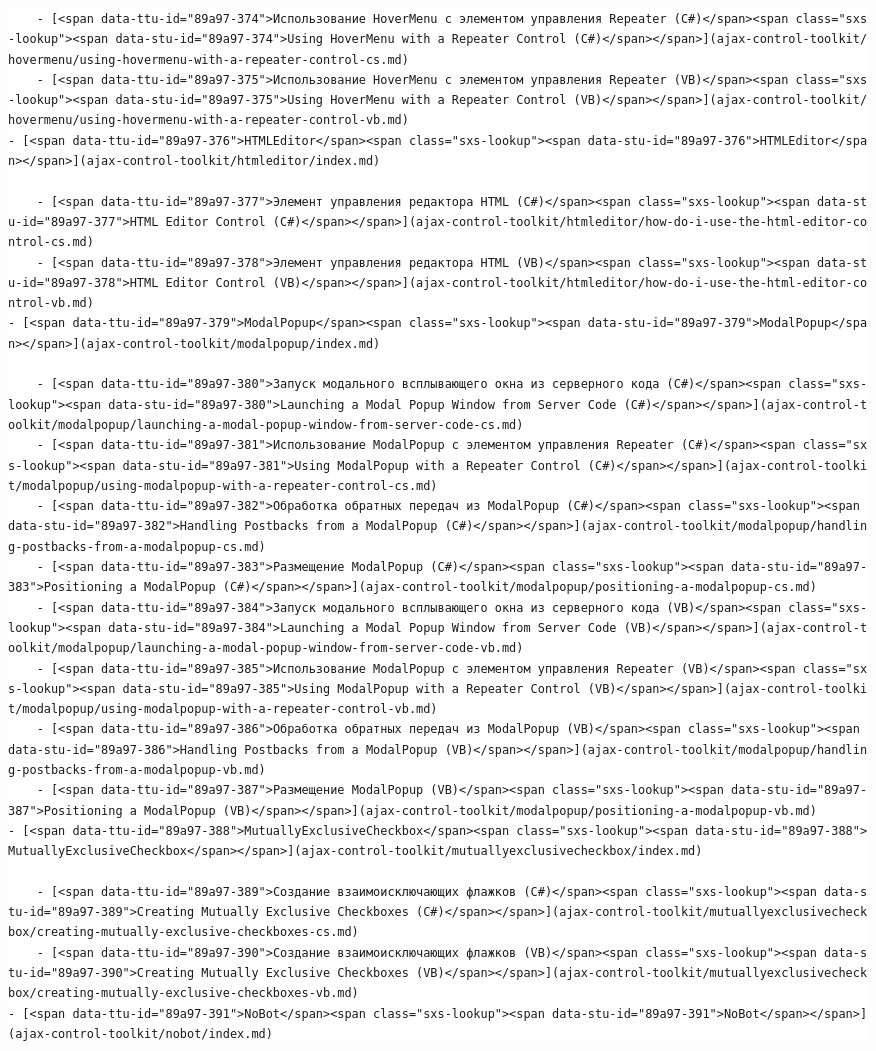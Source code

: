         - [<span data-ttu-id="89a97-374">Использование HoverMenu с элементом управления Repeater (C#)</span><span class="sxs-lookup"><span data-stu-id="89a97-374">Using HoverMenu with a Repeater Control (C#)</span></span>](ajax-control-toolkit/hovermenu/using-hovermenu-with-a-repeater-control-cs.md)
        - [<span data-ttu-id="89a97-375">Использование HoverMenu с элементом управления Repeater (VB)</span><span class="sxs-lookup"><span data-stu-id="89a97-375">Using HoverMenu with a Repeater Control (VB)</span></span>](ajax-control-toolkit/hovermenu/using-hovermenu-with-a-repeater-control-vb.md)
    - [<span data-ttu-id="89a97-376">HTMLEditor</span><span class="sxs-lookup"><span data-stu-id="89a97-376">HTMLEditor</span></span>](ajax-control-toolkit/htmleditor/index.md)

        - [<span data-ttu-id="89a97-377">Элемент управления редактора HTML (C#)</span><span class="sxs-lookup"><span data-stu-id="89a97-377">HTML Editor Control (C#)</span></span>](ajax-control-toolkit/htmleditor/how-do-i-use-the-html-editor-control-cs.md)
        - [<span data-ttu-id="89a97-378">Элемент управления редактора HTML (VB)</span><span class="sxs-lookup"><span data-stu-id="89a97-378">HTML Editor Control (VB)</span></span>](ajax-control-toolkit/htmleditor/how-do-i-use-the-html-editor-control-vb.md)
    - [<span data-ttu-id="89a97-379">ModalPopup</span><span class="sxs-lookup"><span data-stu-id="89a97-379">ModalPopup</span></span>](ajax-control-toolkit/modalpopup/index.md)

        - [<span data-ttu-id="89a97-380">Запуск модального всплывающего окна из серверного кода (C#)</span><span class="sxs-lookup"><span data-stu-id="89a97-380">Launching a Modal Popup Window from Server Code (C#)</span></span>](ajax-control-toolkit/modalpopup/launching-a-modal-popup-window-from-server-code-cs.md)
        - [<span data-ttu-id="89a97-381">Использование ModalPopup с элементом управления Repeater (C#)</span><span class="sxs-lookup"><span data-stu-id="89a97-381">Using ModalPopup with a Repeater Control (C#)</span></span>](ajax-control-toolkit/modalpopup/using-modalpopup-with-a-repeater-control-cs.md)
        - [<span data-ttu-id="89a97-382">Обработка обратных передач из ModalPopup (C#)</span><span class="sxs-lookup"><span data-stu-id="89a97-382">Handling Postbacks from a ModalPopup (C#)</span></span>](ajax-control-toolkit/modalpopup/handling-postbacks-from-a-modalpopup-cs.md)
        - [<span data-ttu-id="89a97-383">Размещение ModalPopup (C#)</span><span class="sxs-lookup"><span data-stu-id="89a97-383">Positioning a ModalPopup (C#)</span></span>](ajax-control-toolkit/modalpopup/positioning-a-modalpopup-cs.md)
        - [<span data-ttu-id="89a97-384">Запуск модального всплывающего окна из серверного кода (VB)</span><span class="sxs-lookup"><span data-stu-id="89a97-384">Launching a Modal Popup Window from Server Code (VB)</span></span>](ajax-control-toolkit/modalpopup/launching-a-modal-popup-window-from-server-code-vb.md)
        - [<span data-ttu-id="89a97-385">Использование ModalPopup с элементом управления Repeater (VB)</span><span class="sxs-lookup"><span data-stu-id="89a97-385">Using ModalPopup with a Repeater Control (VB)</span></span>](ajax-control-toolkit/modalpopup/using-modalpopup-with-a-repeater-control-vb.md)
        - [<span data-ttu-id="89a97-386">Обработка обратных передач из ModalPopup (VB)</span><span class="sxs-lookup"><span data-stu-id="89a97-386">Handling Postbacks from a ModalPopup (VB)</span></span>](ajax-control-toolkit/modalpopup/handling-postbacks-from-a-modalpopup-vb.md)
        - [<span data-ttu-id="89a97-387">Размещение ModalPopup (VB)</span><span class="sxs-lookup"><span data-stu-id="89a97-387">Positioning a ModalPopup (VB)</span></span>](ajax-control-toolkit/modalpopup/positioning-a-modalpopup-vb.md)
    - [<span data-ttu-id="89a97-388">MutuallyExclusiveCheckbox</span><span class="sxs-lookup"><span data-stu-id="89a97-388">MutuallyExclusiveCheckbox</span></span>](ajax-control-toolkit/mutuallyexclusivecheckbox/index.md)

        - [<span data-ttu-id="89a97-389">Создание взаимоисключающих флажков (C#)</span><span class="sxs-lookup"><span data-stu-id="89a97-389">Creating Mutually Exclusive Checkboxes (C#)</span></span>](ajax-control-toolkit/mutuallyexclusivecheckbox/creating-mutually-exclusive-checkboxes-cs.md)
        - [<span data-ttu-id="89a97-390">Создание взаимоисключающих флажков (VB)</span><span class="sxs-lookup"><span data-stu-id="89a97-390">Creating Mutually Exclusive Checkboxes (VB)</span></span>](ajax-control-toolkit/mutuallyexclusivecheckbox/creating-mutually-exclusive-checkboxes-vb.md)
    - [<span data-ttu-id="89a97-391">NoBot</span><span class="sxs-lookup"><span data-stu-id="89a97-391">NoBot</span></span>](ajax-control-toolkit/nobot/index.md)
- - - - - - -
Aim of the exercise ->
Retype exactly the span of lines from the one with "взаимоисключающих флажков (C#)</span><span" through the one with "взаимоисключающих флажков (VB)</span><span"; include both ends and omit the rest of the material.

Result ->
        - [<span data-ttu-id="89a97-389">Создание взаимоисключающих флажков (C#)</span><span class="sxs-lookup"><span data-stu-id="89a97-389">Creating Mutually Exclusive Checkboxes (C#)</span></span>](ajax-control-toolkit/mutuallyexclusivecheckbox/creating-mutually-exclusive-checkboxes-cs.md)
        - [<span data-ttu-id="89a97-390">Создание взаимоисключающих флажков (VB)</span><span class="sxs-lookup"><span data-stu-id="89a97-390">Creating Mutually Exclusive Checkboxes (VB)</span></span>](ajax-control-toolkit/mutuallyexclusivecheckbox/creating-mutually-exclusive-checkboxes-vb.md)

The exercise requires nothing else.